Andrea Devers | ,| By
My blog is inspired by a couple of articles that I read about robots taking on new “jobs.” One story was related to Amazon.com “Army of robots to invade Amazon warehouses” and the another one that caught my attention was “Robots will replace fast-food workers.” Now I love tech. I love scifi. I love robots. I’m a geek at heart, so I’ve been really musing over this the last few days. I figure I could share with you some of my commentary here on what this could mean — its not an episode of the Jetsons, this stuff is happening now. It may not be in your industry yet — and that’s the operative word – yet. Here are a few things that ‘made me go, hmmm.”
It Is Really Cheaper?
First, if this is something that your company is considering I think that one thing you have to ask yourself is, “What does it mean to your company’s bottom line?” I do think that there is a trade-off.

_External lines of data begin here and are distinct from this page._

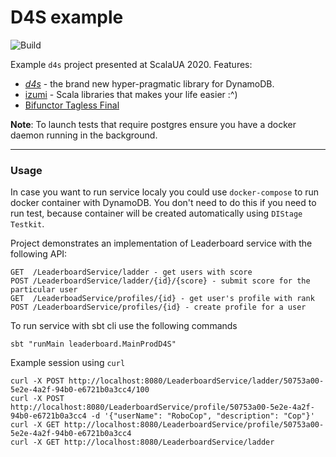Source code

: # D4S example 
![Build](https://github.com/VladPodilnyk/scalaua2020/workflows/Build/badge.svg)

Example `d4s` project presented at ScalaUA 2020.
Features:
- [_d4s_](https://github.com/PlayQ/d4s) - the brand new hyper-pragmatic library for DynamoDB.
- [izumi](https://izumi.7mind.io/latest/release/doc/index.html) - Scala libraries that makes your life easier :^)
- [Bifunctor Tagless Final](https://github.com/7mind/izumi/blob/v0.10.0-M5/fundamentals/fundamentals-bio/src/main/scala/izumi/functional/bio/package.scala)

__Note__: To launch tests that require postgres ensure you have a docker daemon running in the background.
 
---
### Usage
In case you want to run service localy you could use `docker-compose` to run docker container with DynamoDB.
You don't need to do this if you need to run test, because container will be created automatically using `DIStage Testkit`.

Project demonstrates an implementation of Leaderboard service with the following API:
```
GET  /LeaderboardService/ladder - get users with score
POST /LeaderboardService/ladder/{id}/{score} - submit score for the particular user
GET  /LeaderboadService/profiles/{id} - get user's profile with rank
POST /LeaderboardService/profiles/{id} - create profile for a user
```

To run service with sbt cli use the following commands 
```
sbt "runMain leaderboard.MainProdD4S"
```


Example session using `curl`
```
curl -X POST http://localhost:8080/LeaderboardService/ladder/50753a00-5e2e-4a2f-94b0-e6721b0a3cc4/100
curl -X POST http://localhost:8080/LeaderboardService/profile/50753a00-5e2e-4a2f-94b0-e6721b0a3cc4 -d '{"userName": "RoboCop", "description": "Cop"}'
curl -X GET http://localhost:8080/LeaderboardService/profile/50753a00-5e2e-4a2f-94b0-e6721b0a3cc4
curl -X GET http://localhost:8080/LeaderboardService/ladder
```

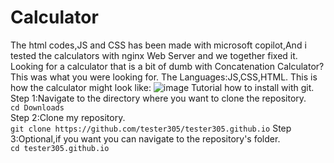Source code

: # Calculator
The html codes,JS and CSS has been made with microsoft copilot,And i tested the calculators with nginx Web Server and we together fixed it. Looking for a calculator that is a bit of dumb with Concatenation Calculator? This was what you were looking for.
The Languages:JS,CSS,HTML.
This is how the calculator might look like:
![image](https://github.com/user-attachments/assets/123a7098-66d8-4faf-a6e7-0c8029d7e591)
Tutorial how to install with git.
Step 1:Navigate to the directory where you want to clone the repository.                                                     
 ```cd Downloads```                                                                                                           
 Step 2:Clone my repository.                                                                                                 
 ```git clone https://github.com/tester305/tester305.github.io```                                                             Step 3:Optional,if you want you can navigate to the repository's folder.                                                     
```cd tester305.github.io```
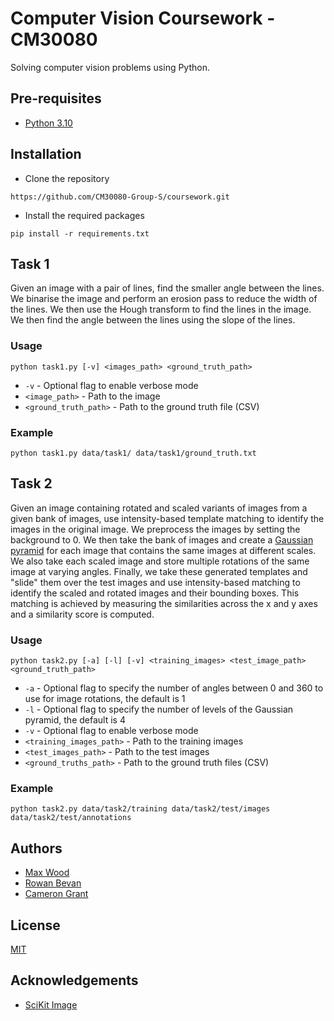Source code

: # Computer Vision Coursework - CM30080

Solving computer vision problems using Python.

## Pre-requisites
- [Python 3.10](https://www.python.org/downloads/)

## Installation
- Clone the repository
```
https://github.com/CM30080-Group-S/coursework.git
```
- Install the required packages
```
pip install -r requirements.txt
```

## Task 1
Given an image with a pair of lines, find the smaller angle between the lines. We binarise the image and perform an erosion pass to reduce the width of the lines. We then use the Hough transform to find the lines in the image. We then find the angle between the lines using the slope of the lines.

### Usage
```
python task1.py [-v] <images_path> <ground_truth_path>
```
- `-v` - Optional flag to enable verbose mode
- `<image_path>` - Path to the image
- `<ground_truth_path>` - Path to the ground truth file (CSV)

### Example
```
python task1.py data/task1/ data/task1/ground_truth.txt
```

## Task 2
Given an image containing rotated and scaled variants of images from a given bank of images, use intensity-based template matching to identify the images in the original image. We preprocess the images by setting the background to 0. We then take the bank of images and create a [Gaussian pyramid](https://en.wikipedia.org/wiki/Pyramid_(image_processing)) for each image that contains the same images at different scales. We also take each scaled image and store multiple rotations of the same image at varying angles. Finally, we take these generated templates and "slide" them over the test images and use intensity-based matching to identify the scaled and rotated images and their bounding boxes. This matching is achieved by measuring the similarities across the x and y axes and a similarity score is computed.

### Usage
```
python task2.py [-a] [-l] [-v] <training_images> <test_image_path> <ground_truth_path>
```
- `-a` - Optional flag to specify the number of angles between 0 and 360 to use for image rotations, the default is 1
- `-l` - Optional flag to specify the number of levels of the Gaussian pyramid, the default is 4
- `-v` - Optional flag to enable verbose mode
- `<training_images_path>` - Path to the training images
- `<test_images_path>` - Path to the test images
- `<ground_truths_path>` - Path to the ground truth files (CSV)

### Example
```
python task2.py data/task2/training data/task2/test/images data/task2/test/annotations
```

## Authors
- [Max Wood](https://maxwood.tech)
- [Rowan Bevan](https://github.com/RowanBevan)
- [Cameron Grant](https://github.com/cg-2611)

## License
[MIT](https://choosealicense.com/licenses/mit/)

## Acknowledgements
- [SciKit Image](https://scikit-image.org/)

Machines and technology come with a big price tag. They offer the chance may be more accurate, they don’t talk back, they don’t give attitude, longer runtimes, working weekends and holidays. (aside: Or do they? Ever had a computer that has a case of the Mondays — all. week. So, don’t completely rule out the downtime factor.) That price includes the cost of the technology as well as the cost to maintain it — and don’t forget upgrades. In light of some of these considerations am not entirely convinced that robots mean always equates to “cheaper.” Please do not confuse that with “streamlined” or more “process-efficiency” since generally, technology solutions generally do offer an increase these areas. Its good to know the whole picture and ask the right questions. For me, it was important to know that its not just “costs” that may be driving this shift — it may be part of the picture, but not all of it.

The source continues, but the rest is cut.